→ Information shown:
⁂
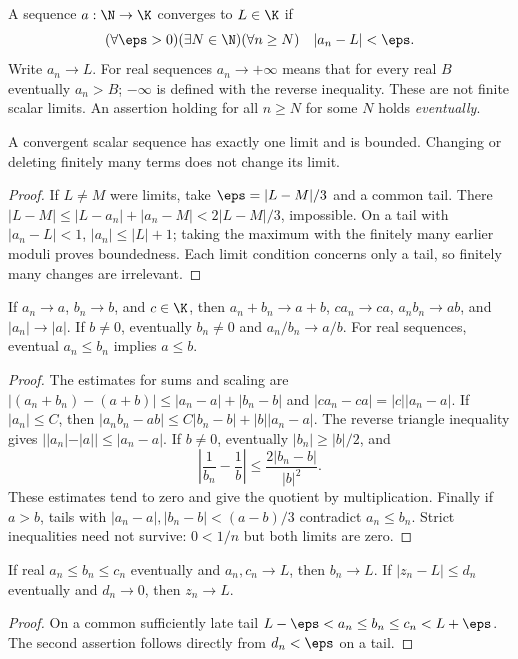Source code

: \begin{definition}
A sequence $a:\N\to\K$ converges to $L\in\K$ if
\[ (\forall\eps>0)(\exists N\in\N)(\forall n\ge N)\quad |a_n-L|<\eps. \]
Write $a_n\to L$. For real sequences $a_n\to+\infty$ means that for every real $B$ eventually $a_n>B$; $-\infty$ is defined with the reverse inequality. These are not finite scalar limits. An assertion holding for all $n\ge N$ for some $N$ holds \emph{eventually}.
\end{definition}

\begin{proposition}
A convergent scalar sequence has exactly one limit and is bounded. Changing or deleting finitely many terms does not change its limit.
\end{proposition}
\begin{proof}
If $L\ne M$ were limits, take $\eps=|L-M|/3$ and a common tail. There $|L-M|\le|L-a_n|+|a_n-M|<2|L-M|/3$, impossible. On a tail with $|a_n-L|<1$, $|a_n|\le |L|+1$; taking the maximum with the finitely many earlier moduli proves boundedness. Each limit condition concerns only a tail, so finitely many changes are irrelevant.
\end{proof}

\begin{theorem}
If $a_n\to a$, $b_n\to b$, and $c\in\K$, then $a_n+b_n\to a+b$, $ca_n\to ca$, $a_nb_n\to ab$, and $|a_n|\to|a|$. If $b\ne0$, eventually $b_n\ne0$ and $a_n/b_n\to a/b$. For real sequences, eventual $a_n\le b_n$ implies $a\le b$.
\end{theorem}
\begin{proof}
The estimates for sums and scaling are $|(a_n+b_n)-(a+b)|\le|a_n-a|+|b_n-b|$ and $|ca_n-ca|=|c||a_n-a|$. If $|a_n|\le C$, then $|a_nb_n-ab|\le C|b_n-b|+|b||a_n-a|$. The reverse triangle inequality gives $||a_n|-|a||\le|a_n-a|$. If $b\ne0$, eventually $|b_n|\ge |b|/2$, and
\[ \left|\frac1{b_n}-\frac1b\right|\le\frac{2|b_n-b|}{|b|^2}. \]
These estimates tend to zero and give the quotient by multiplication. Finally if $a>b$, tails with $|a_n-a|,|b_n-b|<(a-b)/3$ contradict $a_n\le b_n$. Strict inequalities need not survive: $0<1/n$ but both limits are zero.
\end{proof}

\begin{theorem}
If real $a_n\le b_n\le c_n$ eventually and $a_n,c_n\to L$, then $b_n\to L$. If $|z_n-L|\le d_n$ eventually and $d_n\to0$, then $z_n\to L$.
\end{theorem}
\begin{proof}
On a common sufficiently late tail $L-\eps<a_n\le b_n\le c_n<L+\eps$. The second assertion follows directly from $d_n<\eps$ on a tail.
\end{proof}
⁂
→ What you are asked to do:
Lines to set down from above: the line with "A sequence $a:\N\to\K$", the line with "Write $a_n\to L$.", and every line between, each exactly as written.

→ Written reply:
A sequence $a:\N\to\K$ converges to $L\in\K$ if
\[ (\forall\eps>0)(\exists N\in\N)(\forall n\ge N)\quad |a_n-L|<\eps. \]
Write $a_n\to L$. For real sequences $a_n\to+\infty$ means that for every real $B$ eventually $a_n>B$; $-\infty$ is defined with the reverse inequality. These are not finite scalar limits. An assertion holding for all $n\ge N$ for some $N$ holds \emph{eventually}.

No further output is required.